→ Prompt: Of the entries below, copy only those lines that contain the word "Writing".

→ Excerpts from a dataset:
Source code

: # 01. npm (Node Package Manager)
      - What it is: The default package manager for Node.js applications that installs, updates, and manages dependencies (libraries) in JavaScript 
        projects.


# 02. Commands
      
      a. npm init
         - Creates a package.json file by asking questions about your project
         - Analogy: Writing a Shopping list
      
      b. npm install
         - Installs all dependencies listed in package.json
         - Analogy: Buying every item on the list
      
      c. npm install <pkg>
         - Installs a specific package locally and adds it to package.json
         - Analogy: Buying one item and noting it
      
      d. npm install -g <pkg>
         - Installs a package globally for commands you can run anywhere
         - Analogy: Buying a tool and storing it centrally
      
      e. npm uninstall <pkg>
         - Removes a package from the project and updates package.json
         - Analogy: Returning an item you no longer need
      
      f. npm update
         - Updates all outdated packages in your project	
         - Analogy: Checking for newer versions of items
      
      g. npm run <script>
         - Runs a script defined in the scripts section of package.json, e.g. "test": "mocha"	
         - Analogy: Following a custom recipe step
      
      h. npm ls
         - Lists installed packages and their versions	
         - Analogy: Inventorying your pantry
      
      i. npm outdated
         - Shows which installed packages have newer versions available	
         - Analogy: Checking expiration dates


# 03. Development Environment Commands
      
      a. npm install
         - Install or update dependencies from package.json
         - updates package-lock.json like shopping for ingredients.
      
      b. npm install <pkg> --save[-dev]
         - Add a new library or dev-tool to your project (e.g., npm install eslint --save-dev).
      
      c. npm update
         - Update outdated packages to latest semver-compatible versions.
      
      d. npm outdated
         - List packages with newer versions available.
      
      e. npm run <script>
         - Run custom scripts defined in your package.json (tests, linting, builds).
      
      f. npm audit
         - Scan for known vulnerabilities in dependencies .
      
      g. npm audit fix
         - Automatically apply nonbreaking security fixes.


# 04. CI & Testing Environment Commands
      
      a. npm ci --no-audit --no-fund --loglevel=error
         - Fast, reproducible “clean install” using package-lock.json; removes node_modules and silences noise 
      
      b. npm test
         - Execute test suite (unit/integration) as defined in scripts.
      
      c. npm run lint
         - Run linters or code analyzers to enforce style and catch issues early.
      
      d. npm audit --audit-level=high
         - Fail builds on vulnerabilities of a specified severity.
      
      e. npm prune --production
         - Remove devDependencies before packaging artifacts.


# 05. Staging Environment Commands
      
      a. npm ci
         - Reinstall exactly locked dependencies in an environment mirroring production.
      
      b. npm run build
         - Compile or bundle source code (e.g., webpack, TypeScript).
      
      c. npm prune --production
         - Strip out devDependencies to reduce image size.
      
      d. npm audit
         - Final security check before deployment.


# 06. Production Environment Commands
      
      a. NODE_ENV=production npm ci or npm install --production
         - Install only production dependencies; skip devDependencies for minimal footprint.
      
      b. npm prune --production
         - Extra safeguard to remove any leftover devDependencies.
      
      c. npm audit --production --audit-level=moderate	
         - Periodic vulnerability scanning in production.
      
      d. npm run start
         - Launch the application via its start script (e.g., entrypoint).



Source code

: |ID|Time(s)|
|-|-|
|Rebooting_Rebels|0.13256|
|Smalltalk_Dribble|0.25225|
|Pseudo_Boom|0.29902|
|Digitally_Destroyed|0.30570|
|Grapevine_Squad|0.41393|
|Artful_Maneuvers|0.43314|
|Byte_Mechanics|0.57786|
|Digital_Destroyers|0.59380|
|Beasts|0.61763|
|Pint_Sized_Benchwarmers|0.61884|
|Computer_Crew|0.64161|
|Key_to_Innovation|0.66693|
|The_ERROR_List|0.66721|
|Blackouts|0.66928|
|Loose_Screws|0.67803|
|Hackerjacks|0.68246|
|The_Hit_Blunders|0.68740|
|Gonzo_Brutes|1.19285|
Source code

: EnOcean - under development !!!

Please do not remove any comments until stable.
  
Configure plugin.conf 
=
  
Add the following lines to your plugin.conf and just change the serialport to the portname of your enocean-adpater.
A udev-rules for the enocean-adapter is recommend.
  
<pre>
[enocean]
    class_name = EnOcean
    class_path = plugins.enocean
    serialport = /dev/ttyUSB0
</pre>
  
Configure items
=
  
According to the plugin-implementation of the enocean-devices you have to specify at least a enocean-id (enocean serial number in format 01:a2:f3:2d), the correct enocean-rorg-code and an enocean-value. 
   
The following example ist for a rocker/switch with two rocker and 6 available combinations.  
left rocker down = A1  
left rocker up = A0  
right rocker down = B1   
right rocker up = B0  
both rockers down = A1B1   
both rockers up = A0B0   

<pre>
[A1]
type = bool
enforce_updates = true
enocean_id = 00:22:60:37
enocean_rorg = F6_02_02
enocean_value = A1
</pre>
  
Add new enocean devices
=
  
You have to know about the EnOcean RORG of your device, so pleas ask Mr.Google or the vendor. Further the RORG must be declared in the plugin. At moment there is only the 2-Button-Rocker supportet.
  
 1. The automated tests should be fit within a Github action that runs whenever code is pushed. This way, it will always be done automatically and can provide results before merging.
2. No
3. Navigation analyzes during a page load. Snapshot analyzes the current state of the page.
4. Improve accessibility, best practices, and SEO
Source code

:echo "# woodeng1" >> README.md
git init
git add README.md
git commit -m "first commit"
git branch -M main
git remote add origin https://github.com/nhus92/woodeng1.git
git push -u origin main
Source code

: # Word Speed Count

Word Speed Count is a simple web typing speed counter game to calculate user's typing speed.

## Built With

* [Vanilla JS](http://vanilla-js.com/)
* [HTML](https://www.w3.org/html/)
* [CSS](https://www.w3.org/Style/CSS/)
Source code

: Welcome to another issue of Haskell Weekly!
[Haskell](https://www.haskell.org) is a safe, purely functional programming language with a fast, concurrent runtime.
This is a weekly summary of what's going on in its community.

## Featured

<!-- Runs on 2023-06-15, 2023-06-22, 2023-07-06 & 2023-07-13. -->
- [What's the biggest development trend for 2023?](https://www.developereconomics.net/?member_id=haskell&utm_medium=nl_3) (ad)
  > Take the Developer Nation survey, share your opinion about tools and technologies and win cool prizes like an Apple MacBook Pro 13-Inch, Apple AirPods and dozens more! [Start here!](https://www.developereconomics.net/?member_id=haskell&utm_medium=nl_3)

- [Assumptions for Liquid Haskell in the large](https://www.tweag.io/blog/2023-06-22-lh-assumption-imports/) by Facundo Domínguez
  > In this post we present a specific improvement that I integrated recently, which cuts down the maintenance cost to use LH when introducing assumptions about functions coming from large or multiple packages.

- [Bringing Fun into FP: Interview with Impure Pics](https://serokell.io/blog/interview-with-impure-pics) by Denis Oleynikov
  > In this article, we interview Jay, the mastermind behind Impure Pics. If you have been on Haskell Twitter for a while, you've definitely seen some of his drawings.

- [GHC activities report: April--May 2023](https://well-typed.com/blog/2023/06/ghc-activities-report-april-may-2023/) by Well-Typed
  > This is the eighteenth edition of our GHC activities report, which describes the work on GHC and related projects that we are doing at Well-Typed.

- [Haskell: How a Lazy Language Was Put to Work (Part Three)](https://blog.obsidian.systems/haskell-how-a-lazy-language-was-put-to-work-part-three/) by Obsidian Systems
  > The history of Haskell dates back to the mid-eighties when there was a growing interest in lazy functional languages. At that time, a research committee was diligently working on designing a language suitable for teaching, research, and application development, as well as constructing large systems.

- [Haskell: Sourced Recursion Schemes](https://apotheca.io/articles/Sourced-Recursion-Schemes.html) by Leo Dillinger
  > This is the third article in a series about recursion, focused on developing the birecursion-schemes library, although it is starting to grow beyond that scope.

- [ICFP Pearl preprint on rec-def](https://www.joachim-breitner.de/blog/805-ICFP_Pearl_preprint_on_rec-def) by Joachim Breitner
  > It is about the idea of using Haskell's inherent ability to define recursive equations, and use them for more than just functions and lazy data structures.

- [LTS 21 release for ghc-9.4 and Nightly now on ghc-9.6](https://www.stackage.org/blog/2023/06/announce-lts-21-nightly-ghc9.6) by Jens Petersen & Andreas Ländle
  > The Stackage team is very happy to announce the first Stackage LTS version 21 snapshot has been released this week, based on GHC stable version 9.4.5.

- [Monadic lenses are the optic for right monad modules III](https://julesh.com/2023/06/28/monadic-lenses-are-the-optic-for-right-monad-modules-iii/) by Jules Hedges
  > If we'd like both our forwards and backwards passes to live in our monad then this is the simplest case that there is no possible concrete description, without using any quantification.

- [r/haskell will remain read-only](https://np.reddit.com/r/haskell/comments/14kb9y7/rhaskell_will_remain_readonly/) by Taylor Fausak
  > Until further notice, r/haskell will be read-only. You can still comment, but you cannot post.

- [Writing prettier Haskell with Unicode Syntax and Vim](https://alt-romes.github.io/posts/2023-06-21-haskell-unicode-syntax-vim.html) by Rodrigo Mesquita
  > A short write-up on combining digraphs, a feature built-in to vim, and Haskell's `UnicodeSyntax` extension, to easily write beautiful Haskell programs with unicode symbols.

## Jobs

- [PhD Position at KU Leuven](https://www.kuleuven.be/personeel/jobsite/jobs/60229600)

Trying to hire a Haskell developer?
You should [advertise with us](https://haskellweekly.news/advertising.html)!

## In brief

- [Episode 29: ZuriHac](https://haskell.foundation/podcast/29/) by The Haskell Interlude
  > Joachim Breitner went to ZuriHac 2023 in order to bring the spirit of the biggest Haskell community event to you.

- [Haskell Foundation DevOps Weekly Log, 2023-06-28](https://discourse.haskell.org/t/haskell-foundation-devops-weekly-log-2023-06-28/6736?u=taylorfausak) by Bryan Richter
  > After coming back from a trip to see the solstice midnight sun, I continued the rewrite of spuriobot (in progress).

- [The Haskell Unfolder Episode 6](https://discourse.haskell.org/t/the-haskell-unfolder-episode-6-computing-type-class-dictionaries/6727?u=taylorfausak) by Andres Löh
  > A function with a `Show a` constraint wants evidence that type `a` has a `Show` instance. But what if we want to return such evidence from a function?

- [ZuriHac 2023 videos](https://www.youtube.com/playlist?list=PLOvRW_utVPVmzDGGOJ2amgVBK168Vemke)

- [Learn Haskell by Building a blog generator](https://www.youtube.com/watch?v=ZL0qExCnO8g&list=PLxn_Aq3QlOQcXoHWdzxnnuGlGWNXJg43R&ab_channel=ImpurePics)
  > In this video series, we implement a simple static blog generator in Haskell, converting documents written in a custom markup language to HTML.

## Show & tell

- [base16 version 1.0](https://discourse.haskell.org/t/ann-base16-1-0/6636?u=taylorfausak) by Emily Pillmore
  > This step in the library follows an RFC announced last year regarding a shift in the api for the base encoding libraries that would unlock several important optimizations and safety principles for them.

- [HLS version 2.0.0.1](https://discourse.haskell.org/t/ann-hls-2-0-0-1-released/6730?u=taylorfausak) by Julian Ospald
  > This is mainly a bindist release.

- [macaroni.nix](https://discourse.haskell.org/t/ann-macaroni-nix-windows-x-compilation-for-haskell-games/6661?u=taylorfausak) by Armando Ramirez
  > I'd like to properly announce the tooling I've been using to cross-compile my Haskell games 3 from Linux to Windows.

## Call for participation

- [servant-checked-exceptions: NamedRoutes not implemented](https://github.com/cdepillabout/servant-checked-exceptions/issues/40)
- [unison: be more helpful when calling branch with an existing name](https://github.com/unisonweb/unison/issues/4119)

→ Completed task:
         - Analogy: Writing a Shopping list
- [Writing prettier Haskell with Unicode Syntax and Vim](https://alt-romes.github.io/posts/2023-06-21-haskell-unicode-syntax-vim.html) by Rodrigo Mesquita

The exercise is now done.